SQL Server row limitations for scripts

Question

SQL Server row limitations for scripts

opened this issue 9 years ago · comments

This script looks awesome. How would you support creating MERGE scripts for a SQL environment that has row limitations on scripts?

Ex: table has 5,000 elements but the SQL Server only allows scripts to run over 1,000 elements at a time. Therefore the generate-sql-merge takes a parameter that says 1000 and makes 5 MERGE statements.

I know I could just run the script and do the split by 1000 by hand, so if it's too much trouble let me know.

Andrew Savinykh · Answer 1 · Fri Jul 31 2015 03:49:26 GMT+0800 (China Standard Time)

Just out of curiosity, what kind of environment might have a limitation like this?

Deleted user · Answer 2 · Fri Jul 31 2015 04:42:09 GMT+0800 (China Standard Time)

It's a SQL Server on the client's side of things, I don't know much about it.

Andrew Savinykh · Answer 3 · Fri Jul 31 2015 15:18:52 GMT+0800 (China Standard Time)

Ah ok, so something completely non-standard/artificial. Thanks.

Daniel Shin · Answer 4 · Sat Aug 13 2016 02:38:51 GMT+0800 (China Standard Time)

I have come across a similar problem as well.
Our system does not have an explicit limit on the maximum, but they system ran out of resource before completing the script

I found that commenting out the following enables the script to successfully finish.

WHEN NOT MATCHED BY SOURCE THEN
DELETE

Simon The Seeker · Answer 5 · Mon Aug 15 2016 17:49:27 GMT+0800 (China Standard Time)

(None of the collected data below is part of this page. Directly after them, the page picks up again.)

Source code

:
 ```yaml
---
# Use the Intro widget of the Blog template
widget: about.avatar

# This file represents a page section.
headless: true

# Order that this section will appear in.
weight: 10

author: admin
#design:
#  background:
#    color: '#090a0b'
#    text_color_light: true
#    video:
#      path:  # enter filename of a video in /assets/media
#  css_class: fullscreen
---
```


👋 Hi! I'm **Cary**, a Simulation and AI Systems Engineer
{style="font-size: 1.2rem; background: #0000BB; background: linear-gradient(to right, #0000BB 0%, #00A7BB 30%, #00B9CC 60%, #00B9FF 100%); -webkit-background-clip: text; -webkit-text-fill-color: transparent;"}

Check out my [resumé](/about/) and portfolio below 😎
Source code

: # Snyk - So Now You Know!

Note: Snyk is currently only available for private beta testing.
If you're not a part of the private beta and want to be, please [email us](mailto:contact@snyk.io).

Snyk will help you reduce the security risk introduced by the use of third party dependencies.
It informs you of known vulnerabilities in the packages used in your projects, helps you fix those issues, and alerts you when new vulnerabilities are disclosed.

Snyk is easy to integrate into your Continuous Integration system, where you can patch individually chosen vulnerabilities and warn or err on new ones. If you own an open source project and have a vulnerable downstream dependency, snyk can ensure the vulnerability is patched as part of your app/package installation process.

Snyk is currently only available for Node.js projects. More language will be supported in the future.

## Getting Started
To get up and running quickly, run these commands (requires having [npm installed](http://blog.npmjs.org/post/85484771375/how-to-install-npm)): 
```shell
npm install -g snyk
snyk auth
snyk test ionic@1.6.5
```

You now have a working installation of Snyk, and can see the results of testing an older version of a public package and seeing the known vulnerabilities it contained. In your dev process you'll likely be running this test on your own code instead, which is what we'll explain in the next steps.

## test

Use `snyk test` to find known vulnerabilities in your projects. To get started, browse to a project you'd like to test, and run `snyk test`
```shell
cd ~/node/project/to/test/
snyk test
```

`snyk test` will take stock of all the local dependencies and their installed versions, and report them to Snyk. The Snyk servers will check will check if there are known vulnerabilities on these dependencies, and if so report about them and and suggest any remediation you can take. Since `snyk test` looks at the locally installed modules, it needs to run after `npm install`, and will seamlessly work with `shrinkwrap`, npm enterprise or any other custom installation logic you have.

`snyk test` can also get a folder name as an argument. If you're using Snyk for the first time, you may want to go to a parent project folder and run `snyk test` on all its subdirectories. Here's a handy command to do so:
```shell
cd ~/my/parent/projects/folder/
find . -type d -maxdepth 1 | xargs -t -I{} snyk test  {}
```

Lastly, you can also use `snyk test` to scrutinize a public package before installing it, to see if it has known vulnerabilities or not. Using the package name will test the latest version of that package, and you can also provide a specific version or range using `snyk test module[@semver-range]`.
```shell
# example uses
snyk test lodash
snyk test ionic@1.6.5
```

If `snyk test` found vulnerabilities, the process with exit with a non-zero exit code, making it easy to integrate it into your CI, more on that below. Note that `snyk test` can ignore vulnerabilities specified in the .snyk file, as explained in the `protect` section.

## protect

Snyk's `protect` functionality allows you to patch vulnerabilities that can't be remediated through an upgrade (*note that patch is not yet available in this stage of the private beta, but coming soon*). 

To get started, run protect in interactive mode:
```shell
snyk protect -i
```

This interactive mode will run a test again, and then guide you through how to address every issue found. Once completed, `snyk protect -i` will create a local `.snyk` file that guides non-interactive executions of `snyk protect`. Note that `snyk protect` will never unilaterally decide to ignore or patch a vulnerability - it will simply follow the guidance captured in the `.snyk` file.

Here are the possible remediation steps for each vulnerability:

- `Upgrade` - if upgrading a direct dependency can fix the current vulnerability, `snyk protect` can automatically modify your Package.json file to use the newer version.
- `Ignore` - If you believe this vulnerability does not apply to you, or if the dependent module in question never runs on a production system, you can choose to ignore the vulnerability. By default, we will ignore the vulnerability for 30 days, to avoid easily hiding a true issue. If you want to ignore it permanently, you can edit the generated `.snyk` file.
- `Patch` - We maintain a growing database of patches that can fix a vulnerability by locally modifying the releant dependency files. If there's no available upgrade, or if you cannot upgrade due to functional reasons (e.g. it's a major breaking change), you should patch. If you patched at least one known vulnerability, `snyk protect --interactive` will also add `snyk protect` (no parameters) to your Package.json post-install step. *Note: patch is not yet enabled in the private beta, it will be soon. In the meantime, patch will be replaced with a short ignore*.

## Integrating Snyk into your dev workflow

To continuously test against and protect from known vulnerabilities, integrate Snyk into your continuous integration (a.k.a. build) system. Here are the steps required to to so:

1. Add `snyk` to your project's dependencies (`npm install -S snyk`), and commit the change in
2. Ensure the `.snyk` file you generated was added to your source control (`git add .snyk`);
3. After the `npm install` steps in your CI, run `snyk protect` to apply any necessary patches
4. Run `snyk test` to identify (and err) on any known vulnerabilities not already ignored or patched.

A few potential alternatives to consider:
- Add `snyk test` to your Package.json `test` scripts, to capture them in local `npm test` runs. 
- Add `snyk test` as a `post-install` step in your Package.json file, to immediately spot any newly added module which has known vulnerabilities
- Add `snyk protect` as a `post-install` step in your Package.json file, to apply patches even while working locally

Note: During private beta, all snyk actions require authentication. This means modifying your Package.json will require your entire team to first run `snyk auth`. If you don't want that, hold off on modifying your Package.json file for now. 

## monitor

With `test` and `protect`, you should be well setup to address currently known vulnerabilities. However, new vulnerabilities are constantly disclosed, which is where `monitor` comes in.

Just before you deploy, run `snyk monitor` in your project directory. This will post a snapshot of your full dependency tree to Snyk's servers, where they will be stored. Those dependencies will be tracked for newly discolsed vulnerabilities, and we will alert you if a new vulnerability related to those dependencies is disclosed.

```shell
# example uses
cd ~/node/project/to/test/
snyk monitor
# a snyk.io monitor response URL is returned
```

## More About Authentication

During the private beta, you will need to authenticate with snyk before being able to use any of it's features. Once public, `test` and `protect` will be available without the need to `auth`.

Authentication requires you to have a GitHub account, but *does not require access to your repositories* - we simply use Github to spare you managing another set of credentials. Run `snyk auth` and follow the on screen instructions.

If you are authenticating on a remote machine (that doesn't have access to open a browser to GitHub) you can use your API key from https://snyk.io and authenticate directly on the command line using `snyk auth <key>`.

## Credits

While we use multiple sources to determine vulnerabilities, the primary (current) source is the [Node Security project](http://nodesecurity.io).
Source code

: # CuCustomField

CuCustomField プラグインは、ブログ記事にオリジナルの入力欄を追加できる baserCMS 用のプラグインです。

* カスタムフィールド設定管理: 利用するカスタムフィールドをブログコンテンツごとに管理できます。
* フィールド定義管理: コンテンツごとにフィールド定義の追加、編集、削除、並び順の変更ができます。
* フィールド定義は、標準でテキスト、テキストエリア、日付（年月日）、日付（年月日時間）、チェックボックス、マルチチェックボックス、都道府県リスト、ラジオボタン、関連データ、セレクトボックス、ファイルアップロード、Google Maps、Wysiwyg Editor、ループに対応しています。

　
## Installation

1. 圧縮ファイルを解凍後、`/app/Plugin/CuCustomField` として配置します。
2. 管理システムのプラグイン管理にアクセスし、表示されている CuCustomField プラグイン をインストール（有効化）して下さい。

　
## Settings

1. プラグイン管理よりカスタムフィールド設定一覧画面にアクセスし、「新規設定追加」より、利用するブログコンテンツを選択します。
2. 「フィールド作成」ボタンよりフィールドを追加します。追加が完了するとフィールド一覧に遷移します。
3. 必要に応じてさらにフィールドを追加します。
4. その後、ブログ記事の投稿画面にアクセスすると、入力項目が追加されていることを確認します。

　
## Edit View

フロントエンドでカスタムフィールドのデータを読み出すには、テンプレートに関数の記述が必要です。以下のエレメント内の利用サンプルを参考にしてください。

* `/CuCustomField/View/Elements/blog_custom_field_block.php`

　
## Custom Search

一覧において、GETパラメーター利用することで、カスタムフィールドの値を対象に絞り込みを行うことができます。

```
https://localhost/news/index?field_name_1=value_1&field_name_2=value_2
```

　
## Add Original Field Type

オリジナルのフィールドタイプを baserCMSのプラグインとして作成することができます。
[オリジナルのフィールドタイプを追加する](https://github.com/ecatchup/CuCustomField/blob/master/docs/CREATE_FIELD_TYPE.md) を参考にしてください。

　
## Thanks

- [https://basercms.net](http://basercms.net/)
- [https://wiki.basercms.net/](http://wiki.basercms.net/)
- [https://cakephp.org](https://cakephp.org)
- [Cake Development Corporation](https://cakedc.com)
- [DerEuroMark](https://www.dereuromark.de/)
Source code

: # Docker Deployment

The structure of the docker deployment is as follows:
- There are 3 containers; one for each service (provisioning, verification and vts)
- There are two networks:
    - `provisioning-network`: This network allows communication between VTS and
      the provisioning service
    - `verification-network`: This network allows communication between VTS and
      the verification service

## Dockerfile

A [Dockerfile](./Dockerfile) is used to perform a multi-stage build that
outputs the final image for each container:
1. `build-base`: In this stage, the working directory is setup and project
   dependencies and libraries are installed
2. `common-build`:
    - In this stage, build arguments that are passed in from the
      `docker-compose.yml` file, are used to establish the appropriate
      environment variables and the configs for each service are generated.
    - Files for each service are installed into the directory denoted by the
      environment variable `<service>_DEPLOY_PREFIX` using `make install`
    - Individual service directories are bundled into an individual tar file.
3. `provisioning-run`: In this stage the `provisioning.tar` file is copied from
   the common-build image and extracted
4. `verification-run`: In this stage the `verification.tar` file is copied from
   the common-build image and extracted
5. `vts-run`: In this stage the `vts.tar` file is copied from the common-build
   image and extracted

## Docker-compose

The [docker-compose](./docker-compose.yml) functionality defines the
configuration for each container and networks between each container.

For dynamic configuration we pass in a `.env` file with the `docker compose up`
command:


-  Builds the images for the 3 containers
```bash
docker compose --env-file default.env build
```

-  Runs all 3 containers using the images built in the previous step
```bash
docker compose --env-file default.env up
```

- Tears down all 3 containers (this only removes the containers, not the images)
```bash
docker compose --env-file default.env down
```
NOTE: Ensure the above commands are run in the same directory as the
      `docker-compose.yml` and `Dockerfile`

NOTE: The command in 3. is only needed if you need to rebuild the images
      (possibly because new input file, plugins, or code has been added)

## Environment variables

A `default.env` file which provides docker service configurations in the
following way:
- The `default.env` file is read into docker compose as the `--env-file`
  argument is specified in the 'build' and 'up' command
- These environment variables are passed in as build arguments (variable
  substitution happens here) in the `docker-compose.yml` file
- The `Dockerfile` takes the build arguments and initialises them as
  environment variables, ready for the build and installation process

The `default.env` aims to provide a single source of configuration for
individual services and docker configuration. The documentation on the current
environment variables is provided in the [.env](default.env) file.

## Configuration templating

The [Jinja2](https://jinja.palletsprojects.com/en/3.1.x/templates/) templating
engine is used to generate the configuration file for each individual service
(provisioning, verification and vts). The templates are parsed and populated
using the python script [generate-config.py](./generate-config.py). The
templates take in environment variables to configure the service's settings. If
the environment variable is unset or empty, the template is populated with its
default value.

@dshin198, yes the script would take much more resource if you use WHEN NOT MATCHED BY SOURCE, I saw you created an issue mentioning 1.7m records, it will definitely not work. The query generated is purely putting things into memory table. I have a pull request that nobody seem to care provided a work around that will insert those source into a temp table first and then perform the merge, therefore removed the heavy resource usage on the merge itself. But I never tried a table with million records. In your extreme case I'm afraid MERGE itself won't work well for you, If you google around you can see all sort of problems about MERGE, performance is one of the problem.

Daniel Shin · Answer 6 · Fri Aug 19 2016 21:32:47 GMT+0800 (China Standard Time)

@simonwangu I see. It would be very nice to have your implementation as the default or at least an option available by using flag.
Thanks for your advice about the MERGE comment in general as well. I'll share your information with my team.

Daniel Nolan · Answer 7 · Thu Mar 28 2019 09:53:14 GMT+0800 (China Standard Time)

@deyshin wrote:

@simonwangu It would be very nice to have your implementation as the default or at least an option available by using flag.

The WHEN NOT MATCHED BY SOURCE THEN DELETE clause can be excluded by specifying the following parameter: @delete_if_not_matched = 0.

Given many users of the tool use it to generate scripts to synchronise static data as part of an automated deployment process, and therefore rely on it to perfectly match the content stored in source control, I would be hesitant to change this to be the default.

Perhaps there could be another way to get around the row limitation/"out of resources" issue, though: why not batch load or bulk insert the data into a temporary table first and then merge it from that? I can imagine that this would be a lot more efficient than generating the merge statement with all the data contained within a monolithic VALUES clause. I've covered this idea in more detail here: #19 (comment)

balazs HIDEGHETY · Answer 8 · Thu Jan 27 2022 17:26:29 GMT+0800 (China Standard Time)

@ghost see answer to #75 - it works, I used to generate a script for 40K rows

Daniel Nolan · Answer 9 · Mon Jul 31 2023 15:12:50 GMT+0800 (China Standard Time)

An update on this: @EitanBlumin has very helpfully implemented a new parameter that allows you to split source rows into multiple MERGE statements. To use, use @max_rows_per_batch=1000 or whatever batch size you need and be sure to also include the @delete_if_not_matched=0 param.